- Born: Bongani Austin Dlamini 22 June 1956 Nkhaba, Hhohho District, Eswatini
- Died: 20 August 2021 (aged 65)
- Other name: Sgcokosiyancinca
- Education: University of Swaziland
- Occupation: Swazi TV CEO
- Successor: Mlamuli Dlamini

= Bongani Dlamini =

Swazi media executive (1956–2021)

Bongani Austin Dlamini (22 June 1956 – 20 August 2021), known as Sgcokosiyancinca, was a Swazi radio talk show host and television executive, best known for his role as co-host of a popular radio talk show called Khalamdumbadumbane and as Chief Executive Officer (CEO) of Swazi TV from 2011 until his retirement in January 2021.

==Background==
Born in Nkhaba on 22 June 1956 to Prince Giyase Dlamini (the elder brother of Prince Bhekimpi Dlamini), Bongani Dlamini was a member of the Nkhaba Royal Kraal as a Prince of the House of Dlamini. He was affectionately known as 'Sgcokosiyancinca' or simply 'Sgcoko' and co-hosted the popular radio talk show Khalamdumbadumbane ("Problem-solving") with Jim Gama on the state-owned Swaziland Broadcasting and Information Service (SBIS) radio station. Dlamini was involved in a public feud with his cousin, Majahenkaba Dlamini, the Attorney-General of Eswatini, over the chieftaincy of the Nkhaba Royal Kraal.

Dlamini's career began with the Eswatini Television Authority (ETVA) in the 1970s. Before entering the media industry, he was the Principal Assistant Secretary for the Ministry of Agriculture. He briefly worked as a freelance journalist for the Times of Swaziland newspaper but left after two years to become an English teacher at Ekukhanyeni Primary School in Manzini and later at Sigangeni High School in Mbabane. In the 1980s, Dlamini returned to the media industry as a radio studio operator for SBIS, where he and Jim Gama launched the problem-solving radio show, Khalamdumbadumbane.

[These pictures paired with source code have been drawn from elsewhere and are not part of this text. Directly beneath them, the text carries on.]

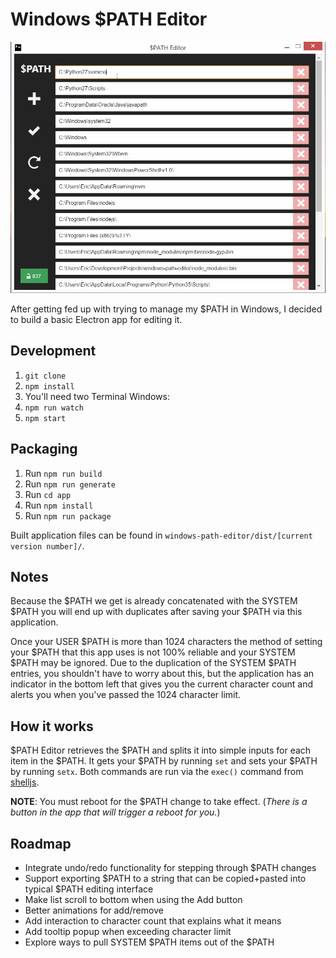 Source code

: # Windows $PATH Editor

![$PATH Editor Demo](src/external/path-editor.gif)

After getting fed up with trying to manage my $PATH in Windows, I decided to build
a basic Electron app for editing it.

## Development

1. `git clone`
2. `npm install`
3. You'll need two Terminal Windows:
  1. `npm run watch`
  2. `npm start`

## Packaging

1. Run `npm run build`
1. Run `npm run generate`
1. Run `cd app`
1. Run `npm install`
1. Run `npm run package`

Built application files can be found in `windows-path-editor/dist/[current version number]/`.

## Notes

Because the $PATH we get is already concatenated with the SYSTEM $PATH you will
end up with duplicates after saving your $PATH via this application.

Once your USER $PATH is more than 1024 characters the method of setting your $PATH
that this app uses is not 100% reliable and your SYSTEM $PATH may be ignored. Due to
the duplication of the SYSTEM $PATH entries, you shouldn't have to worry about this,
but the application has an indicator in the bottom left that gives you the current
character count and alerts you when you've passed the 1024 character limit.

## How it works

$PATH Editor retrieves the $PATH and splits it into simple inputs for each item
in the $PATH. It gets your $PATH by running `set` and sets your $PATH by running
`setx`. Both commands are run via the `exec()` command from [shelljs](https://github.com/shelljs/shelljs).

**NOTE**: You must reboot for the $PATH change to take effect. (*There is a button
in the app that will trigger a reboot for you.*)

## Roadmap

- Integrate undo/redo functionality for stepping through $PATH changes
- Support exporting $PATH to a string that can be copied+pasted into typical $PATH
editing interface
- Make list scroll to bottom when using the Add button
- Better animations for add/remove
- Add interaction to character count that explains what it means
- Add tooltip popup when exceeding character limit
- Explore ways to pull SYSTEM $PATH items out of the $PATH
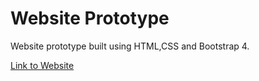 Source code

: # Website Prototype
Website prototype built using HTML,CSS and Bootstrap 4.

<a target="_blank" href = "https://devikathampi.github.io/Website_Protoype/"> Link to Website </a>
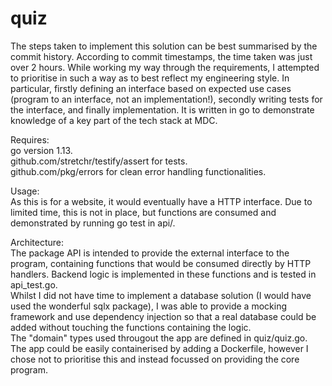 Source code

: # quiz

The steps taken to implement this solution can be best summarised by the commit history. According to commit timestamps, the time taken was just over 2 hours. While working my way through the requirements, I attempted to prioritise in such a way as to best reflect my engineering style. In particular, firstly defining an interface based on expected use cases (program to an interface, not an implementation!), secondly writing tests for the interface, and finally implementation.
It is written in go to demonstrate knowledge of a key part of the tech stack at MDC.

Requires:  
go version 1.13.  
github.com/stretchr/testify/assert for tests.  
github.com/pkg/errors for clean error handling functionalities.  

Usage:  
As this is for a website, it would eventually have a HTTP interface. Due to limited time, this is not in place, but functions are consumed and demonstrated by running go test in api/.

Architecture:  
The package API is intended to provide the external interface to the program, containing functions that would be consumed directly by HTTP handlers. Backend logic is implemented in these functions and is tested in api_test.go.  
Whilst I did not have time to implement a database solution (I would have used the wonderful sqlx package), I was able to provide a mocking framework and use dependency injection so that a real database could be added without touching the functions containing the logic.  
The "domain" types used througout the app are defined in quiz/quiz.go.  
The app could be easily containerised by adding a Dockerfile, however I chose not to prioritise this and instead focussed on providing the core program. 
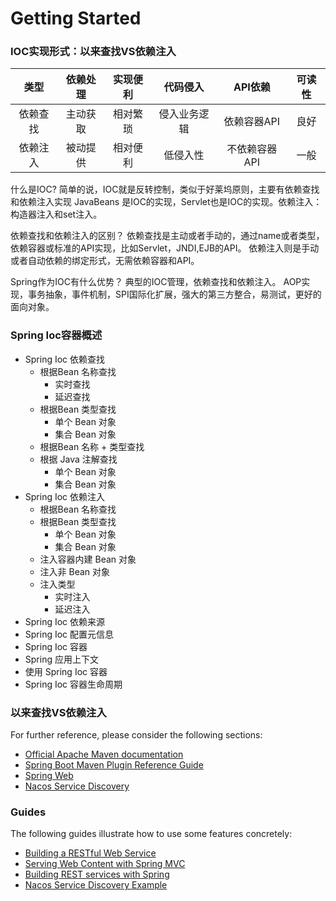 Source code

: # Getting Started

### IOC实现形式：以来查找VS依赖注入

|类型|依赖处理|实现便利|代码侵入|API依赖|可读性|
| :-----: | :-----: | :-----: | :-----: | :-----: | :-----: |
| 依赖查找 | 主动获取 | 相对繁琐 | 侵入业务逻辑 | 依赖容器API | 良好 |
| 依赖注入 | 被动提供 | 相对便利 | 低侵入性 | 不依赖容器API | 一般 |

什么是IOC?
 简单的说，IOC就是反转控制，类似于好莱坞原则，主要有依赖查找和依赖注入实现
 JavaBeans 是IOC的实现，Servlet也是IOC的实现。依赖注入：构造器注入和set注入。
 
依赖查找和依赖注入的区别？
 依赖查找是主动或者手动的，通过name或者类型，依赖容器或标准的API实现，比如Servlet，JNDI,EJB的API。
 依赖注入则是手动或者自动依赖的绑定形式，无需依赖容器和API。
  
Spring作为IOC有什么优势？
 典型的IOC管理，依赖查找和依赖注入。
 AOP实现，事务抽象，事件机制，SPI国际化扩展，强大的第三方整合，易测试，更好的面向对象。
 
 
### Spring Ioc容器概述
* Spring Ioc 依赖查找
    + 根据Bean 名称查找
        + 实时查找
        + 延迟查找
    + 根据Bean 类型查找
        + 单个 Bean 对象
        + 集合 Bean 对象
    + 根据Bean 名称 + 类型查找
    + 根据 Java 注解查找
        + 单个 Bean 对象
        + 集合 Bean 对象    
* Spring Ioc 依赖注入
    + 根据Bean 名称查找
    + 根据Bean 类型查找
        + 单个 Bean 对象
        + 集合 Bean 对象
    + 注入容器内建 Bean 对象
    + 注入非 Bean 对象
    + 注入类型
        + 实时注入
        + 延迟注入
* Spring Ioc 依赖来源
* Spring Ioc 配置元信息
* Spring Ioc 容器
* Spring 应用上下文
* 使用 Spring Ioc 容器
* Spring Ioc 容器生命周期





### 以来查找VS依赖注入
For further reference, please consider the following sections:

* [Official Apache Maven documentation](https://maven.apache.org/guides/index.html)
* [Spring Boot Maven Plugin Reference Guide](https://docs.spring.io/spring-boot/docs/2.2.4.RELEASE/maven-plugin/)
* [Spring Web](https://docs.spring.io/spring-boot/docs/2.2.4.RELEASE/reference/htmlsingle/#boot-features-developing-web-applications)
* [Nacos Service Discovery](https://spring-cloud-alibaba-group.github.io/github-pages/hoxton/en-us/index.html#_spring_cloud_alibaba_nacos_discovery)

### Guides
The following guides illustrate how to use some features concretely:

* [Building a RESTful Web Service](https://spring.io/guides/gs/rest-service/)
* [Serving Web Content with Spring MVC](https://spring.io/guides/gs/serving-web-content/)
* [Building REST services with Spring](https://spring.io/guides/tutorials/bookmarks/)
* [Nacos Service Discovery Example](https://github.com/alibaba/spring-cloud-alibaba/blob/master/spring-cloud-alibaba-examples/nacos-example/nacos-discovery-example/readme.md)

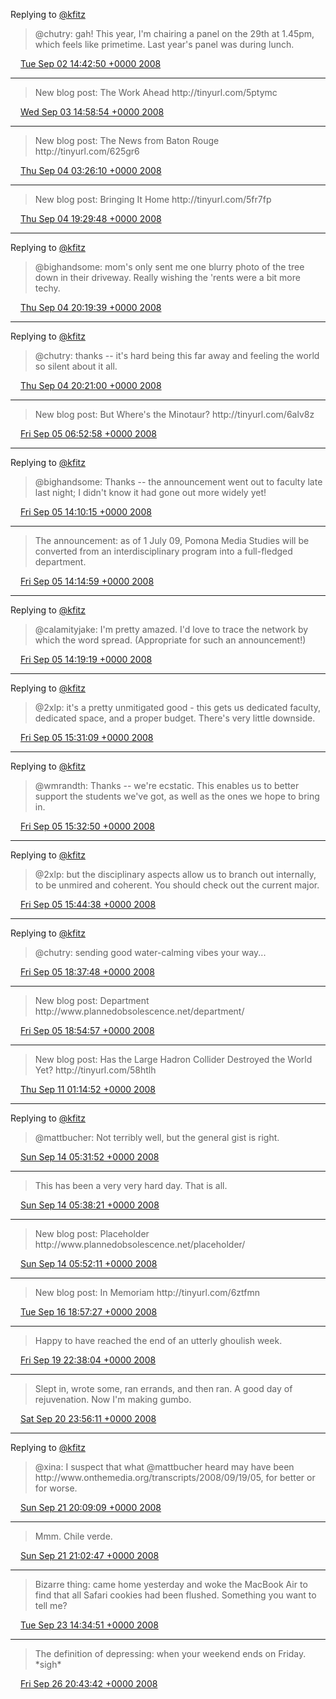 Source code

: Replying to [@kfitz](https://twitter.com/chutry/status/906841927)

> @chutry: gah\!  This year, I'm chairing a panel on the 29th at 1\.45pm, which feels like primetime\.  Last year's panel was during lunch\.

<img src="../../media/tweet.ico" width="12" /> [Tue Sep 02 14:42:50 +0000 2008](https://twitter.com/kfitz/status/906858190)

----

> New blog post: The Work Ahead http://tinyurl\.com/5ptymc

<img src="../../media/tweet.ico" width="12" /> [Wed Sep 03 14:58:54 +0000 2008](https://twitter.com/kfitz/status/908158155)

----

> New blog post: The News from Baton Rouge http://tinyurl\.com/625gr6

<img src="../../media/tweet.ico" width="12" /> [Thu Sep 04 03:26:10 +0000 2008](https://twitter.com/kfitz/status/908961314)

----

> New blog post: Bringing It Home http://tinyurl\.com/5fr7fp

<img src="../../media/tweet.ico" width="12" /> [Thu Sep 04 19:29:48 +0000 2008](https://twitter.com/kfitz/status/909785530)

----

Replying to [@kfitz](https://twitter.com/bighandsome/status/909830788)

> @bighandsome: mom's only sent me one blurry photo of the tree down in their driveway\.  Really wishing the 'rents were a bit more techy\.

<img src="../../media/tweet.ico" width="12" /> [Thu Sep 04 20:19:39 +0000 2008](https://twitter.com/kfitz/status/909837232)

----

Replying to [@kfitz](https://twitter.com/chutry/status/909825062)

> @chutry: thanks \-\- it's hard being this far away and feeling the world so silent about it all\.

<img src="../../media/tweet.ico" width="12" /> [Thu Sep 04 20:21:00 +0000 2008](https://twitter.com/kfitz/status/909838762)

----

> New blog post: But Where's the Minotaur? http://tinyurl\.com/6alv8z

<img src="../../media/tweet.ico" width="12" /> [Fri Sep 05 06:52:58 +0000 2008](https://twitter.com/kfitz/status/910425953)

----

Replying to [@kfitz](https://twitter.com/bighandsome/status/910658307)

> @bighandsome:  Thanks \-\- the announcement went out to faculty late last night; I didn't know it had gone out more widely yet\!

<img src="../../media/tweet.ico" width="12" /> [Fri Sep 05 14:10:15 +0000 2008](https://twitter.com/kfitz/status/910731040)

----

> The announcement:  as of 1 July 09, Pomona Media Studies will be converted from an interdisciplinary program into a full\-fledged department\.

<img src="../../media/tweet.ico" width="12" /> [Fri Sep 05 14:14:59 +0000 2008](https://twitter.com/kfitz/status/910736023)

----

Replying to [@kfitz](https://twitter.com/jwolman/status/910733546)

> @calamityjake: I'm pretty amazed\.  I'd love to trace the network by which the word spread\.  \(Appropriate for such an announcement\!\)

<img src="../../media/tweet.ico" width="12" /> [Fri Sep 05 14:19:19 +0000 2008](https://twitter.com/kfitz/status/910741014)

----

Replying to [@kfitz](https://twitter.com/2xlp/status/910816156)

> @2xlp: it's a pretty unmitigated good \- this gets us dedicated faculty, dedicated space, and a proper budget\.  There's very little downside\.

<img src="../../media/tweet.ico" width="12" /> [Fri Sep 05 15:31:09 +0000 2008](https://twitter.com/kfitz/status/910826248)

----

Replying to [@kfitz](https://twitter.com/@kfitz/status/910825082)

> @wmrandth:  Thanks \-\- we're ecstatic\.  This enables us to better support the students we've got, as well as the ones we hope to bring in\.

<img src="../../media/tweet.ico" width="12" /> [Fri Sep 05 15:32:50 +0000 2008](https://twitter.com/kfitz/status/910828280)

----

Replying to [@kfitz](https://twitter.com/2xlp/status/910841801)

> @2xlp: but the disciplinary aspects allow us to branch out internally, to be unmired and coherent\.  You should check out the current major\.

<img src="../../media/tweet.ico" width="12" /> [Fri Sep 05 15:44:38 +0000 2008](https://twitter.com/kfitz/status/910842032)

----

Replying to [@kfitz](https://twitter.com/chutry/status/910988294)

> @chutry: sending good water\-calming vibes your way\.\.\.

<img src="../../media/tweet.ico" width="12" /> [Fri Sep 05 18:37:48 +0000 2008](https://twitter.com/kfitz/status/911038444)

----

> New blog post: Department http://www\.plannedobsolescence\.net/department/

<img src="../../media/tweet.ico" width="12" /> [Fri Sep 05 18:54:57 +0000 2008](https://twitter.com/kfitz/status/911056650)

----

> New blog post: Has the Large Hadron Collider Destroyed the World Yet? http://tinyurl\.com/58htlh

<img src="../../media/tweet.ico" width="12" /> [Thu Sep 11 01:14:52 +0000 2008](https://twitter.com/kfitz/status/917114254)

----

Replying to [@kfitz](https://twitter.com/mattbucher/status/920794987)

> @mattbucher: Not terribly well, but the general gist is right\.

<img src="../../media/tweet.ico" width="12" /> [Sun Sep 14 05:31:52 +0000 2008](https://twitter.com/kfitz/status/920796370)

----

> This has been a very very hard day\.  That is all\.

<img src="../../media/tweet.ico" width="12" /> [Sun Sep 14 05:38:21 +0000 2008](https://twitter.com/kfitz/status/920800057)

----

> New blog post: Placeholder http://www\.plannedobsolescence\.net/placeholder/

<img src="../../media/tweet.ico" width="12" /> [Sun Sep 14 05:52:11 +0000 2008](https://twitter.com/kfitz/status/920807618)

----

> New blog post: In Memoriam http://tinyurl\.com/6ztfmn

<img src="../../media/tweet.ico" width="12" /> [Tue Sep 16 18:57:27 +0000 2008](https://twitter.com/kfitz/status/923697359)

----

> Happy to have reached the end of an utterly ghoulish week\.

<img src="../../media/tweet.ico" width="12" /> [Fri Sep 19 22:38:04 +0000 2008](https://twitter.com/kfitz/status/927832468)

----

> Slept in, wrote some, ran errands, and then ran\.  A good day of rejuvenation\.  Now I'm making gumbo\.

<img src="../../media/tweet.ico" width="12" /> [Sat Sep 20 23:56:11 +0000 2008](https://twitter.com/kfitz/status/928851963)

----

Replying to [@kfitz](https://twitter.com/xina/status/929572510)

> @xina: I suspect that what @mattbucher heard may have been http://www\.onthemedia\.org/transcripts/2008/09/19/05, for better or for worse\.

<img src="../../media/tweet.ico" width="12" /> [Sun Sep 21 20:09:09 +0000 2008](https://twitter.com/kfitz/status/929620177)

----

> Mmm\.  Chile verde\.

<img src="../../media/tweet.ico" width="12" /> [Sun Sep 21 21:02:47 +0000 2008](https://twitter.com/kfitz/status/929663825)

----

> Bizarre thing: came home yesterday and woke the MacBook Air to find that all Safari cookies had been flushed\. Something you want to tell me?

<img src="../../media/tweet.ico" width="12" /> [Tue Sep 23 14:34:51 +0000 2008](https://twitter.com/kfitz/status/931710316)

----

> The definition of depressing:  when your weekend ends on Friday\.  \*sigh\*

<img src="../../media/tweet.ico" width="12" /> [Fri Sep 26 20:43:42 +0000 2008](https://twitter.com/kfitz/status/936214527)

In 2010, Dlamini returned to the Ministry of Agriculture and Cooperative as its administrative head while Gama was ill. Following Gama's death and the cancellation of Khalamdumbadumbane, Dlamini was appointed CEO of Swazi TV in September 2011.

==Suspension==

In 2016, Dlamini and the station's Chief Financial Officer Albert Masuku were suspended by the station’s Board of Directors owing to allegations of financial mismanagement that led to employees going for months without salaries and subsequent retrenchments. He was reinstated in July 2018.

==Death==
He died of COVID-19 on 20 August 2021.